Если бы Пушкин жил в наше время... - Бенедикт Михайлович Сарнов. Страница 54


О книге
Все оценки — самые истинные, потому что они не искажены опасениями показаться дураком или снобом. Собеседники (если только тут уместно это слово) устраивают своеобразный смотр всей великой русской литературе, с полуслова понимая друг друга и без лишних словопрений устанавливая, что в ней профессионально «хорошо», а что — «плохо».

Произносится, например, имя Гончарова:

Помните, как у Райского в минуты задумчивости переливается в губах розовая влага? — точно так же, скажем, как герои Писемского в минуту сильного душевного волнения рукой растирают себе грудь…

Это совсем в духе иронической фразы Бунина о Достоевском: «Князь весь трясся…» и т. д.
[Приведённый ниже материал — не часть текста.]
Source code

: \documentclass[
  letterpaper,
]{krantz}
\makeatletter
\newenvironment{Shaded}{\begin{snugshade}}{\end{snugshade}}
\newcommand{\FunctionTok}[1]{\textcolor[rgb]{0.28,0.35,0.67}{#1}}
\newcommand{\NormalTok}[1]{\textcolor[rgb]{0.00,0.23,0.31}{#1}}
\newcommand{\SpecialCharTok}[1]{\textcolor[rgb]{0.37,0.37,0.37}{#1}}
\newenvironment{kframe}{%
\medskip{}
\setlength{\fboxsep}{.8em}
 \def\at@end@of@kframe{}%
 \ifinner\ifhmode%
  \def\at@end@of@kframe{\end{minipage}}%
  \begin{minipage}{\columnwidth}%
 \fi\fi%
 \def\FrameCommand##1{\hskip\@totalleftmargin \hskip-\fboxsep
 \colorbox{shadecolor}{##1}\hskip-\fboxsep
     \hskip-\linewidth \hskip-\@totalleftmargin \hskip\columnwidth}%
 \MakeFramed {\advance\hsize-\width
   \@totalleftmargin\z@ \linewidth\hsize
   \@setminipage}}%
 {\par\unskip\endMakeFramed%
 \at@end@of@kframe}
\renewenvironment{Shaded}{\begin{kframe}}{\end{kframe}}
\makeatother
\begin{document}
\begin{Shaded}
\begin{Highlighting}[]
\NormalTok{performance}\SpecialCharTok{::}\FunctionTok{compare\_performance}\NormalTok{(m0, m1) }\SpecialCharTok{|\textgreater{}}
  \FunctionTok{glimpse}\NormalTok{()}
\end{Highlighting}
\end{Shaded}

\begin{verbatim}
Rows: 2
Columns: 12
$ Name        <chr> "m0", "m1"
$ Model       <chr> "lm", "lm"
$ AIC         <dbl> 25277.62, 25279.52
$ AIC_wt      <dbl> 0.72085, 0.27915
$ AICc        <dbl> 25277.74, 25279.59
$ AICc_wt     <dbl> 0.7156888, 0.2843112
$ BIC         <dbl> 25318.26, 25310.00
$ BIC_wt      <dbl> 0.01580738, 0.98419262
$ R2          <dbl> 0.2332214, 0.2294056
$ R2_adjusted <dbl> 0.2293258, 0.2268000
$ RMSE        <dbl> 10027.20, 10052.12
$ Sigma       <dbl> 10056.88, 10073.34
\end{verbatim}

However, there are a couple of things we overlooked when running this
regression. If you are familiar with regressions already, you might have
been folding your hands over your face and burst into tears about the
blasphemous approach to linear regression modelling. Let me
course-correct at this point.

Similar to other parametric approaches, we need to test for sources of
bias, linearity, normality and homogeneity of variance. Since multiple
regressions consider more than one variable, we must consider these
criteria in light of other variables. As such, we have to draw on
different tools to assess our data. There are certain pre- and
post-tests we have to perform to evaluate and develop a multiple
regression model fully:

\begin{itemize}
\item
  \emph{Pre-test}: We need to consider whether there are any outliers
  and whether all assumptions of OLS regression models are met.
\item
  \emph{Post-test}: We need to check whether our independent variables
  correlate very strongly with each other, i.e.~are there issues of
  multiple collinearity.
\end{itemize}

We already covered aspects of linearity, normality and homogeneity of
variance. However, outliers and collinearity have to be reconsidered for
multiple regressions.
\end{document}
Покончив таким образом с Гончаровым и Писемским, собеседники продолжают свой «смотр»:

— Что вы скажете, например, о Лескове?

— Да что ж… У него в слоге попадаются забавные англицизмы, вроде «это была дурная вещь» вместо «плохо дело»… А многословие… матушки! «Соборян» без урона можно было бы сократить до двух газетных подвалов…

— Ну, а все-таки. Галилейский призрак, прохладный и тихий, в длинной одежде цвета зреющей сливы? Или пасть пса с синеватым, точно напомаженным зевом? Или молния, ночью освещающая подробно комнату — вплоть до магнезии, осевшей на серебряной ложке?..

Наконец, дело доходит до Достоевского:

— В «Карамазовых» есть круглый след от мокрой рюмки на садовом столе, это сохранить стоит, — если принять ваш подход…

Подход типично бунинский. Он лишь доведен до некоего логического предела. При этом выяснилось, что писали «плохо» решительно все. Даже лучшие из лучших.

— Но мы перешли в первый ряд…

— Разве там вы не найдете слабостей? «Русалка»…

И хотя в этом месте раздается предостерегающее: «не трогайте Пушкина!» — совершенно ясно, что и на солнце есть пятна.

Художественную концепцию, которую персонаж В. Набокова высказывает полушутя, да и то в воображаемом, несбывшемся разговоре, Катаев исповедовал и утверждал самым серьезным образом.

Набоковский персонаж, правда, несколько свободнее в своих оценках. Он меньше связан преклонением перед авторитетами. Катаевский гамбургский счет, если можно так выразиться, ближе к официальному. У Катаева и по гамбургскому счету абсолютным чемпионом остается Пушкин. Но здесь, в отличие от официальных установок, Пушкина ценят не за то, что вслед Радищеву восславил он свободу, а за то, что он написал: «маленькие пестрые лапти».

Пушкина, вероятно, такой подход удивил бы несколько больше, чем тот, возможность которого он предвидел в своем «Памятнике». Однако реакция его, надо полагать, была бы все та же:

Веленью Божию, о муза, будь послушна,

Обиды не страшась, не требуя венца,

Хвалу и клевету приемли равнодушно…

Пушкин был спокоен и мудр. Он понимал, что искажение неизбежно и что обижаться на это также бессмысленно, как бессмысленно обижаться на то, что осенью идет дождь, а зимой бывают морозы.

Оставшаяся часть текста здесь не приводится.